Different high-throughput methods were tested for the ability to identify and discriminate E. coli clones from the different phylogenetic groups studied: FTIR and matrix-assisted laser desorption / ionisation time of flight mass spectrometry (MALDI-TOF). Both methods revealed a reliable and reproducible discrimination of isolates belonging to B2-ST131, D-ST69, D-ST393, D-ST405 clonal groups, and in some instances between B2-ST131 and B2 E. coli isolates belonging to other STs. Although isolates were grouped in different clusters within clone, no correspondence was found between both methods or with clusters defined by classical genotypic procedures (PFGE), preventing from discriminate at the intraclonal level. The prompt identification of clinically relevant E. coli clones by these simple and low cost methodologies suggests their potential future application as diagnostic tools at a large-scale basis to optimise infection control policies and individual patient management in a clinical context. Additional studies are ongoing to optimise these methods for a wider E. coli bacterial population and for potential application to other clinically relevant bacterial species, which could furthermore potentiate their use as rapid, simple and reliable methods for detection of both antibiotic resistant clones in a clinical context.

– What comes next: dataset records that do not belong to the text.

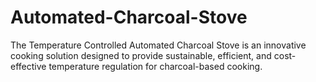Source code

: # Automated-Charcoal-Stove
 The Temperature Controlled Automated Charcoal Stove is an innovative cooking solution designed to provide sustainable, efficient, and cost-effective temperature regulation for charcoal-based cooking.

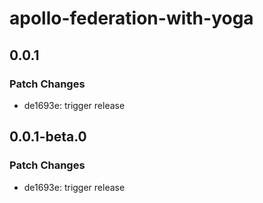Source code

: # apollo-federation-with-yoga

## 0.0.1

### Patch Changes

- de1693e: trigger release

## 0.0.1-beta.0

### Patch Changes

- de1693e: trigger release
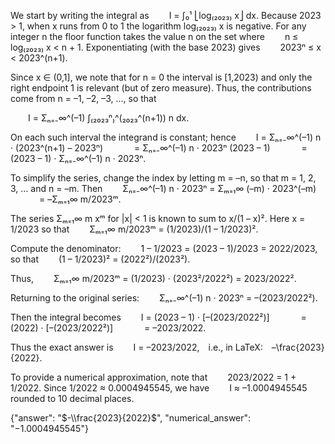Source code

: We start by writing the integral as
  I = ∫₀¹ ⎣log₍₂₀₂₃₎ x⎦ dx.
Because 2023 > 1, when x runs from 0 to 1 the logarithm log₍₂₀₂₃₎ x is negative. For any integer n the floor function takes the value n on the set where
  n ≤ log₍₂₀₂₃₎ x < n + 1.
Exponentiating (with the base 2023) gives
  2023ⁿ ≤ x < 2023^(n+1).

Since x ∈ (0,1], we note that for n = 0 the interval is [1,2023) and only the right endpoint 1 is relevant (but of zero measure). Thus, the contributions come from n = –1, –2, –3, …, so that

  I = Σₙ₌₋∞^(–1) ∫₍₂₀₂₃ⁿ₎^(₂₀₂₃^(n+1)) n dx.

On each such interval the integrand is constant; hence
  I = Σₙ₌₋∞^(–1) n · (2023^(n+1) – 2023ⁿ)
    = Σₙ₌₋∞^(–1) n · 2023ⁿ (2023 – 1)
    = (2023 – 1) · Σₙ₌₋∞^(–1) n · 2023ⁿ.

To simplify the series, change the index by letting m = –n, so that m = 1, 2, 3, … and n = –m. Then
  Σₙ₌₋∞^(–1) n · 2023ⁿ = Σₘ₌₁∞ (–m) · 2023^(–m)
    = –Σₘ₌₁∞ m/2023ᵐ.

The series Σₘ₌₁∞ m xᵐ for |x| < 1 is known to sum to x/(1 – x)². Here x = 1/2023 so that
  Σₘ₌₁∞ m/2023ᵐ = (1/2023)/(1 – 1/2023)².

Compute the denominator:
  1 – 1/2023 = (2023 – 1)/2023 = 2022/2023,
so that
  (1 – 1/2023)² = (2022²)/(2023²).

Thus,
  Σₘ₌₁∞ m/2023ᵐ = (1/2023) · (2023²/2022²) = 2023/2022².

Returning to the original series:
  Σₙ₌₋∞^(–1) n · 2023ⁿ = –(2023/2022²).

Then the integral becomes
  I = (2023 – 1) · [–(2023/2022²)]
    = (2022) · [–(2023/2022²)]
    = –2023/2022.

Thus the exact answer is
  I = –2023/2022, i.e., in LaTeX: –\frac{2023}{2022}.

To provide a numerical approximation, note that
  2023/2022 = 1 + 1/2022.
Since 1/2022 ≈ 0.0004945545, we have
  I ≈ –1.0004945545
rounded to 10 decimal places.

{"answer": "$-\\frac{2023}{2022}$", "numerical_answer": "$-1.0004945545$"}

Our results were partially published in peer-reviewed journals (other manuscripts are being currently reviewed and/or prepared for submission) and presented in the form of poster communications in both international and national congresses. Outreach activities involved lectures directed to undergraduate and graduate health sciences students as well to pubic community. Moreover, proposals based on the results generated in this project provided new funding resources from both national and international organisations, which will allow further developing and deepening this research line.